Segment Start: THE RECORDS

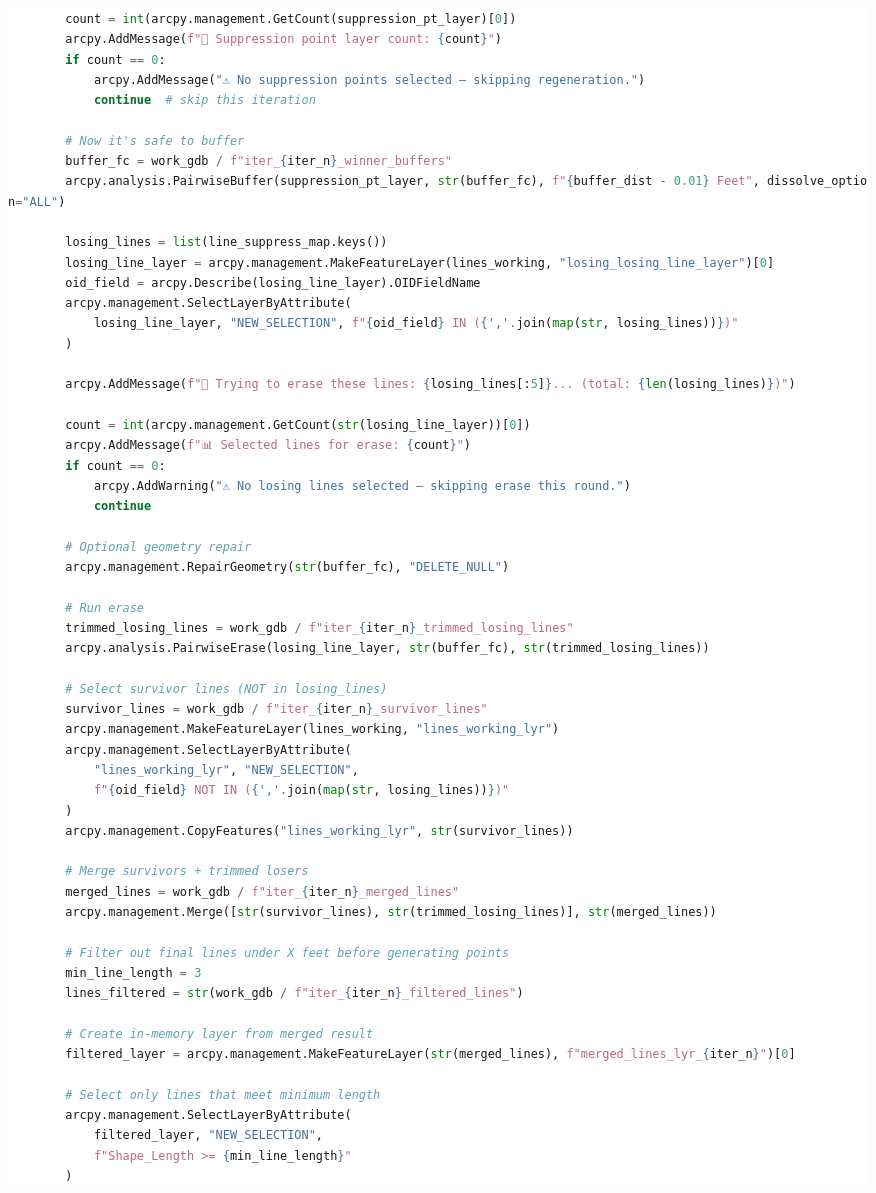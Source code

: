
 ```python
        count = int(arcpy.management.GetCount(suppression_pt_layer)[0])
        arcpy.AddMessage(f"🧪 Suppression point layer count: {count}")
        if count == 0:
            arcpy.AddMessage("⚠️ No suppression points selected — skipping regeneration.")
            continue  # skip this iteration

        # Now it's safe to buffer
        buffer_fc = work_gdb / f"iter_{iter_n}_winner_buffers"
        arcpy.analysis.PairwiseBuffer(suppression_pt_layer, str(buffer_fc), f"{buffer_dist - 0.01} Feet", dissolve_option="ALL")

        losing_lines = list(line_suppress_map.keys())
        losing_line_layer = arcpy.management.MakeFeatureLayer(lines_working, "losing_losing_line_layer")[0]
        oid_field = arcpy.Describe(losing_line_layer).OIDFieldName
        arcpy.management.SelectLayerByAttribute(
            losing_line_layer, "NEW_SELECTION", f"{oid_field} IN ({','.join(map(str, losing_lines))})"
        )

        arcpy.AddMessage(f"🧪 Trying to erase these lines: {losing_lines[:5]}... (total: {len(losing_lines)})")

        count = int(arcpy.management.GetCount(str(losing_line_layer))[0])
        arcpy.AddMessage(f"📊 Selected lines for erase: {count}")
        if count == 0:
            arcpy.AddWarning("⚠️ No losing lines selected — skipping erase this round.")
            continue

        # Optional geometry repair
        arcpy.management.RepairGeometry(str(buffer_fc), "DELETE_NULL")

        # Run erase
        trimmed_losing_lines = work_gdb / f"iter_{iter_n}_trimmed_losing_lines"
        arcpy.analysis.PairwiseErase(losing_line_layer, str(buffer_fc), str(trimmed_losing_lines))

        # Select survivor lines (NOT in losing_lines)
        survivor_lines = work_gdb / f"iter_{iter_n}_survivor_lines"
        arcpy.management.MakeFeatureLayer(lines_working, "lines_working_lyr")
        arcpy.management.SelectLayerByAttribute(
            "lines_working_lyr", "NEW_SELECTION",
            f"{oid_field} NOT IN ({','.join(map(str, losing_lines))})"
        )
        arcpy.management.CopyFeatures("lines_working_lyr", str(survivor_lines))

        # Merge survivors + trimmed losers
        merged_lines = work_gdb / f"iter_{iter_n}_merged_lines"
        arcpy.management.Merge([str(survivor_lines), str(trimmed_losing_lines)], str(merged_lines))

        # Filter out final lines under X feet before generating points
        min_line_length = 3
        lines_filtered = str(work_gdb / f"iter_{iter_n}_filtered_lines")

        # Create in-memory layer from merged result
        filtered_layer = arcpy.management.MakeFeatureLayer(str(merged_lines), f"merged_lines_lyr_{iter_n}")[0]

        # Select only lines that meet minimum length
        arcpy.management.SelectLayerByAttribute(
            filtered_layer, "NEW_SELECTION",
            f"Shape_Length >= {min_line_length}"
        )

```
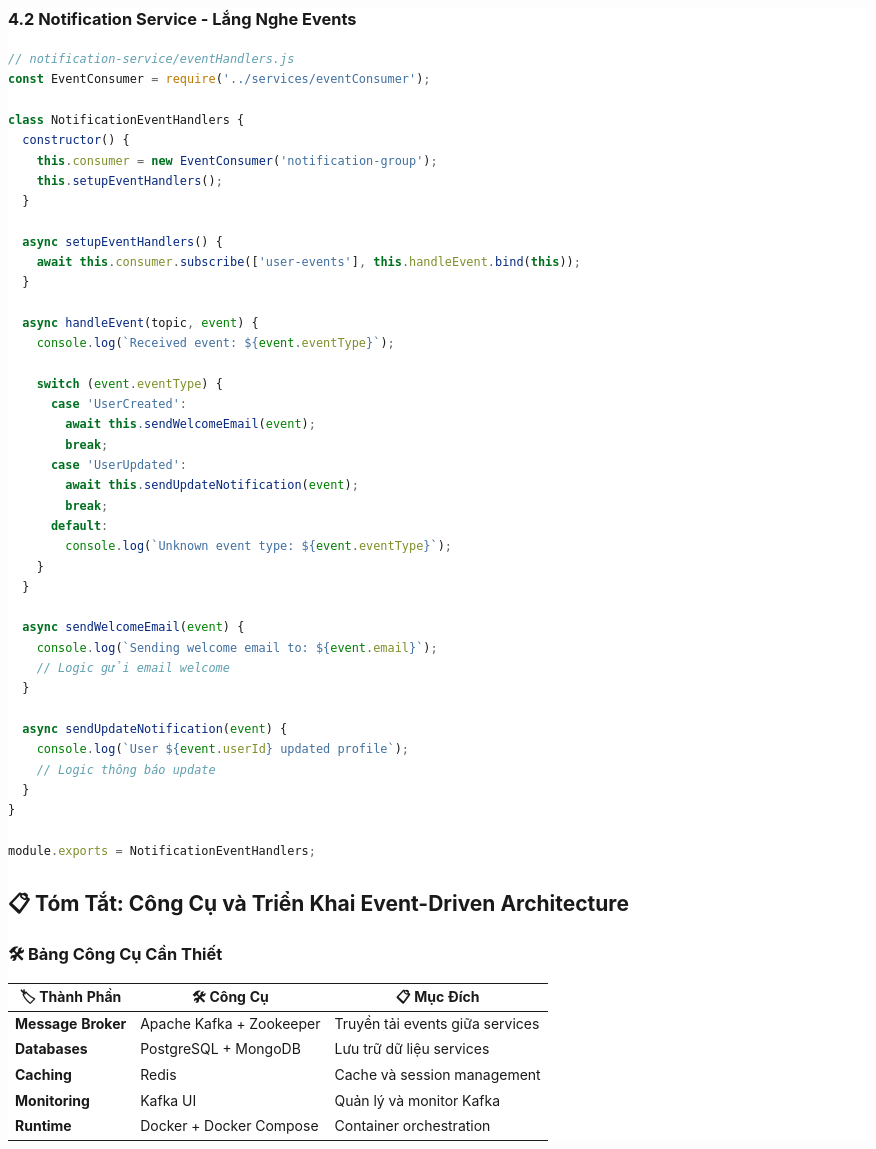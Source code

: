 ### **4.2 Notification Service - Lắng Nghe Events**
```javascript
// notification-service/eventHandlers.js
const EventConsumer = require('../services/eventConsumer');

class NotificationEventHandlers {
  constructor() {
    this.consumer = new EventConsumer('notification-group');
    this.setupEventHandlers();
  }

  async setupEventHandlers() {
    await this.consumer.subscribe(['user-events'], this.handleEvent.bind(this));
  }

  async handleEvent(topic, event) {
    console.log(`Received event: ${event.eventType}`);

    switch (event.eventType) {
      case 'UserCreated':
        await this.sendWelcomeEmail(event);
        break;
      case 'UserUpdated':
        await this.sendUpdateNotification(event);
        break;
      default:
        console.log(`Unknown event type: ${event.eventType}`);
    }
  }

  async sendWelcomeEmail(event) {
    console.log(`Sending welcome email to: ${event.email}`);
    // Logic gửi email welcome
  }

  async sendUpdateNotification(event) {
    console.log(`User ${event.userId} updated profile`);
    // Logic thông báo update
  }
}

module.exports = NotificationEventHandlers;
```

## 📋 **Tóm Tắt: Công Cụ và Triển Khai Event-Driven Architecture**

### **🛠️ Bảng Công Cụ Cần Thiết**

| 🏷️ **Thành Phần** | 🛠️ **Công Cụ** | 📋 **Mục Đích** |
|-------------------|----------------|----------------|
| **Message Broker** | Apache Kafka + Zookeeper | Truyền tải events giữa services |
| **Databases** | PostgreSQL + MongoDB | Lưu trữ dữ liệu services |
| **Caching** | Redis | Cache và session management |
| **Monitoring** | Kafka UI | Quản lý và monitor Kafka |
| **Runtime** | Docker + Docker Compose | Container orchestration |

Segment End: THE RECORDS
Segment Start: THE RECORDS

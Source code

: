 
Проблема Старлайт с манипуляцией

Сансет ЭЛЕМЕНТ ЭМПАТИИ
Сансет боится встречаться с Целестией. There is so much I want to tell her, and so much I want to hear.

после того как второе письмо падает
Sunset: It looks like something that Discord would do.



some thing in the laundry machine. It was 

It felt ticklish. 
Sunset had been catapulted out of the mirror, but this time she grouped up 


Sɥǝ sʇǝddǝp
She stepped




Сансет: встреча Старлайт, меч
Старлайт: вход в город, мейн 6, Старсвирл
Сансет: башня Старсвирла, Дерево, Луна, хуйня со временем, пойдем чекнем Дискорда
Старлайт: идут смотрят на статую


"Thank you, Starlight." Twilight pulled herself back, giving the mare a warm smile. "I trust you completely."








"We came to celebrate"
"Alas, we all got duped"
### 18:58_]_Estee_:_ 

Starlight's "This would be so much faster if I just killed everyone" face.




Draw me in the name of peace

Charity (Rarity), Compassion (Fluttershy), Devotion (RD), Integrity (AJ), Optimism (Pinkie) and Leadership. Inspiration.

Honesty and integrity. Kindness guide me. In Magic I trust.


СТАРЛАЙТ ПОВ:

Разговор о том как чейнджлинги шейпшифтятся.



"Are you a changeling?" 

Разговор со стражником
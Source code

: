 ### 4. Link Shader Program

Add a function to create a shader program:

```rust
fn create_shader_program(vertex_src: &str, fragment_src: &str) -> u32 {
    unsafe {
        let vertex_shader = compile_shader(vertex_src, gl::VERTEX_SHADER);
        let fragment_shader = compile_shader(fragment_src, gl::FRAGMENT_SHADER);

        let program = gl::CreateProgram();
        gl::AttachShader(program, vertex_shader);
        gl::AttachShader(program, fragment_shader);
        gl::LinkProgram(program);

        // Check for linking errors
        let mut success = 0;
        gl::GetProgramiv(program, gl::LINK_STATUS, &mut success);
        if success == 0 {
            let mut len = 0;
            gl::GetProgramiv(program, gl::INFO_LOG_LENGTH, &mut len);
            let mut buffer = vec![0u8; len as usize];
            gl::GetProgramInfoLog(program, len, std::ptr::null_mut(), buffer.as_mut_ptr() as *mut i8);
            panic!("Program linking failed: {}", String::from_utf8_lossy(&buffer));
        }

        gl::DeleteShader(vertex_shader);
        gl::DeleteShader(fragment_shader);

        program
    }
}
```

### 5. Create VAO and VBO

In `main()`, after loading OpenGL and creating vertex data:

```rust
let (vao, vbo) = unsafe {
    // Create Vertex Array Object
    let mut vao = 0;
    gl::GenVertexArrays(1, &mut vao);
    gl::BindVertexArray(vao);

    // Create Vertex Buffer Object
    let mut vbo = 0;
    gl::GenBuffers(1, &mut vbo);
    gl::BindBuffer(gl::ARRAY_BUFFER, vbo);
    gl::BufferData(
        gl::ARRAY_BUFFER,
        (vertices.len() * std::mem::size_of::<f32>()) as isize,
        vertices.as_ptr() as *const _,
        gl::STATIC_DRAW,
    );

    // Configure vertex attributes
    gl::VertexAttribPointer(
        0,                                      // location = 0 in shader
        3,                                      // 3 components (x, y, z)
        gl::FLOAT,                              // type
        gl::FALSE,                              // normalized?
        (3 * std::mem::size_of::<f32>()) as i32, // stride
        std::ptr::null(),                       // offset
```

Segment End: THE RECORDS
Segment Start: THE RECORDS

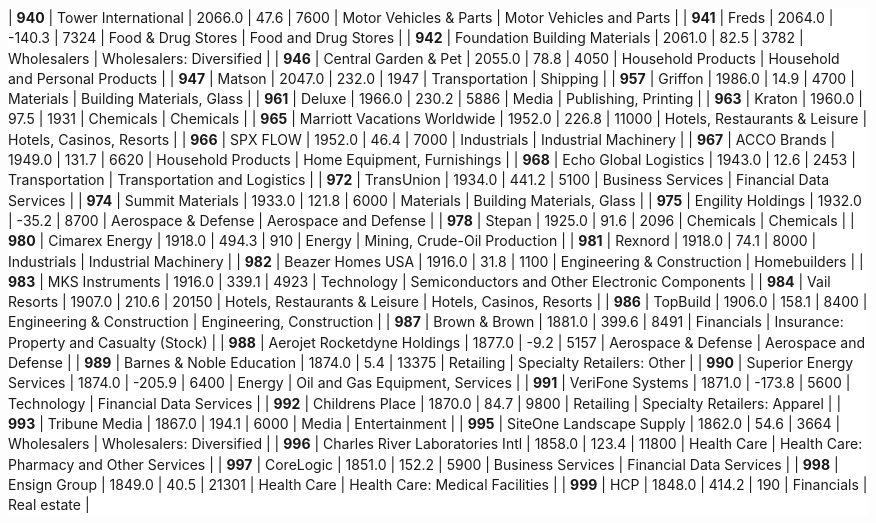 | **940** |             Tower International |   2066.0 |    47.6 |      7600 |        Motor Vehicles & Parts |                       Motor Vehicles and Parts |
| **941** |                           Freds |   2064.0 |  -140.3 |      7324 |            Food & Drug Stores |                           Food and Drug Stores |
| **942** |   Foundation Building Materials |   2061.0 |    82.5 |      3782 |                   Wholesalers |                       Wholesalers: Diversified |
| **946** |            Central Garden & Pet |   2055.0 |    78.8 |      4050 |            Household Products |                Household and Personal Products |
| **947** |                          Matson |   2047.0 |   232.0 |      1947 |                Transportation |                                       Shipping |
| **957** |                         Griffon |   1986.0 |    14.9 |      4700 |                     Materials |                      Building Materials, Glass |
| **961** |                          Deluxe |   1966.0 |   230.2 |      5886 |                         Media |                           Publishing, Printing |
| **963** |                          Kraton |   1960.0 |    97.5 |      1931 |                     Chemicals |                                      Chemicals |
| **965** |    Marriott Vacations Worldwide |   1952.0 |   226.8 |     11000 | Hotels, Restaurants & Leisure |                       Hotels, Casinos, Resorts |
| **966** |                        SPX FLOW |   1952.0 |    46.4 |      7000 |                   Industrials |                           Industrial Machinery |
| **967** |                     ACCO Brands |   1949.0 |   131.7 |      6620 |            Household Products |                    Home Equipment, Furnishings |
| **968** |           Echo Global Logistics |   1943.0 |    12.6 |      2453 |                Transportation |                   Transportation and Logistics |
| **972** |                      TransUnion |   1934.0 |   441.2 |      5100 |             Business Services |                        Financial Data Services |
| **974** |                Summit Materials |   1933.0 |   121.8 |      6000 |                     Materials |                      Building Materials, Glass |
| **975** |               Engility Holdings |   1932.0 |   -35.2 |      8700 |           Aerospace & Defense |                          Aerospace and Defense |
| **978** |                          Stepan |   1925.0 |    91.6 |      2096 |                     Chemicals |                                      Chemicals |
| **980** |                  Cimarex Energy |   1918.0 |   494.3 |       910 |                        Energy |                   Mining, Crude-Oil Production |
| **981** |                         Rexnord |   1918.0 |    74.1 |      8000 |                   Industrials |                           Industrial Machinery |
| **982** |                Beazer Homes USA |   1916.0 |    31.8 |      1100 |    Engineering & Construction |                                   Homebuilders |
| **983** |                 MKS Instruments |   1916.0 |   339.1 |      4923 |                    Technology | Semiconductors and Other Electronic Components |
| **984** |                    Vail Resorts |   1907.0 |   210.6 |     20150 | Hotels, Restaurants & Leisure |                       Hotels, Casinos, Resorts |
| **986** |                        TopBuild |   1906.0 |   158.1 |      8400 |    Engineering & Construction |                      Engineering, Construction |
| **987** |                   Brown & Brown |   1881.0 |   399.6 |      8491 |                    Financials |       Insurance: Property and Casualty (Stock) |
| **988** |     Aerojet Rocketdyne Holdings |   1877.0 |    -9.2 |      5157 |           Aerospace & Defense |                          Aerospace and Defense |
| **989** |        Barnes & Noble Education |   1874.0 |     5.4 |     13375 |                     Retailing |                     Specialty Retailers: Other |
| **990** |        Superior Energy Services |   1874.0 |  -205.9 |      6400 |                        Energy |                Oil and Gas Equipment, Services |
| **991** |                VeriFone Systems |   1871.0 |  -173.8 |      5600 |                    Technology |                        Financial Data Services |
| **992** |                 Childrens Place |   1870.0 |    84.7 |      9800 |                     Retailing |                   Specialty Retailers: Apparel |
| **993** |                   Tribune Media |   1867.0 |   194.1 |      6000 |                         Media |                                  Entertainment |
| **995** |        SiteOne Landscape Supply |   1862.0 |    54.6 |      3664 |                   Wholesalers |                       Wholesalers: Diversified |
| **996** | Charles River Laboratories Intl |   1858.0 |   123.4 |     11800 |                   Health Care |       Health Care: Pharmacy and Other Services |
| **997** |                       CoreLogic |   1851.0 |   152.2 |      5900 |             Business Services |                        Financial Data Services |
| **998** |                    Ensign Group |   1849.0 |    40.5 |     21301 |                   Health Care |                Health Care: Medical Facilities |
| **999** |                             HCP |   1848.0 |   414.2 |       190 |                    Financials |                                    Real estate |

Segment End: THE RECORDS

How many of the lines above include the word "Glass"? State that number and nothing else.

2